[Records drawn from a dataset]
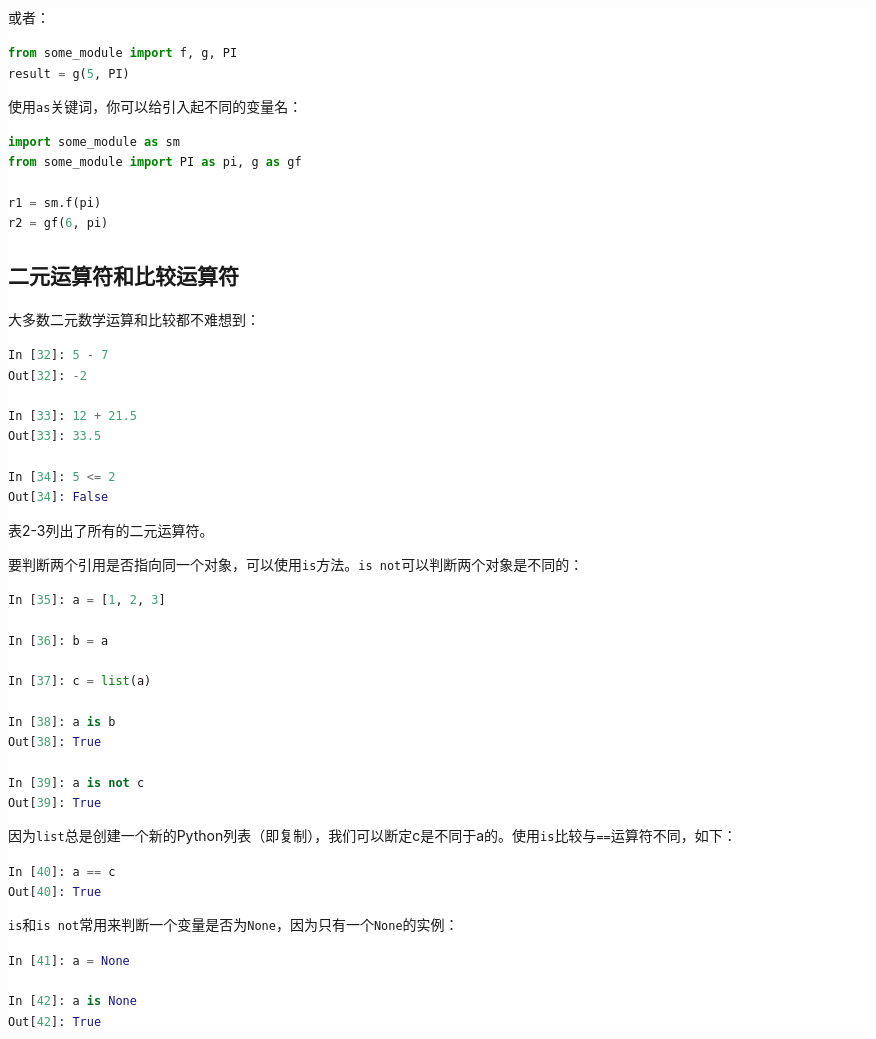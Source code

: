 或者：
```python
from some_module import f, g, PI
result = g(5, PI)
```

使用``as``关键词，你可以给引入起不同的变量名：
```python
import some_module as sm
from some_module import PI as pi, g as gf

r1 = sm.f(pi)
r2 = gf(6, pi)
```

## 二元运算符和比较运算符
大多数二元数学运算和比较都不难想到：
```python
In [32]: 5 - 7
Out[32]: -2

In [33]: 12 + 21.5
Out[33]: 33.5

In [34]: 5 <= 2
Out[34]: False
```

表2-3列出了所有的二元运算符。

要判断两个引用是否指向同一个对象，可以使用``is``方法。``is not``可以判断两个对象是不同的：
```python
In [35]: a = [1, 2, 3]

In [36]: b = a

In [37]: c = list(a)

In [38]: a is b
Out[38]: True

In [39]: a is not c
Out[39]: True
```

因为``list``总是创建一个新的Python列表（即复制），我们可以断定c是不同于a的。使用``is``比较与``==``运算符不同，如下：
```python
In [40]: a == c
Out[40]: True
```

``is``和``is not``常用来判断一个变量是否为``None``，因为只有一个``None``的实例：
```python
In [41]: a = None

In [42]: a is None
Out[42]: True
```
* * *
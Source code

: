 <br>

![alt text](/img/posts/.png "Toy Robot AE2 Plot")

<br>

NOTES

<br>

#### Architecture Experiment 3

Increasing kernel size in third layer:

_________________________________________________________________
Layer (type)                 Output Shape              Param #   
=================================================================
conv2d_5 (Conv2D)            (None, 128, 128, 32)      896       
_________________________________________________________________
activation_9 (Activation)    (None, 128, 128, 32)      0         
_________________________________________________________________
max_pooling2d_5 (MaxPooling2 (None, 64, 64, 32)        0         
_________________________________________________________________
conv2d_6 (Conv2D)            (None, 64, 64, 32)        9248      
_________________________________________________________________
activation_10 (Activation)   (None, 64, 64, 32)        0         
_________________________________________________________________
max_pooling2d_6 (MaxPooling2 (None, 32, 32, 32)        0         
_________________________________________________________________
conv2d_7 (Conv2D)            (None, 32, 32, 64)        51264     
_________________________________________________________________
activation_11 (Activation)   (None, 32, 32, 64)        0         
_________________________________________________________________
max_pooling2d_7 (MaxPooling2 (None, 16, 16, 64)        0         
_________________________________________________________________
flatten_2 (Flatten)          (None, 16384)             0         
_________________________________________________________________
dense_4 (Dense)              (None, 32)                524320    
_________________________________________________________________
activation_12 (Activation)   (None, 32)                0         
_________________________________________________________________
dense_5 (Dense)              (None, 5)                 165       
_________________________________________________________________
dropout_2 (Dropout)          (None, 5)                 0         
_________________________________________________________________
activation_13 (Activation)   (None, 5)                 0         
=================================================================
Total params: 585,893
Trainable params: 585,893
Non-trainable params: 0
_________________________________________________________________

### ACTIVITY
Search the data for "True". Copy each line that has it.

### COMPLETED TASK
Out[38]: True
Out[39]: True
Out[40]: True
Out[42]: True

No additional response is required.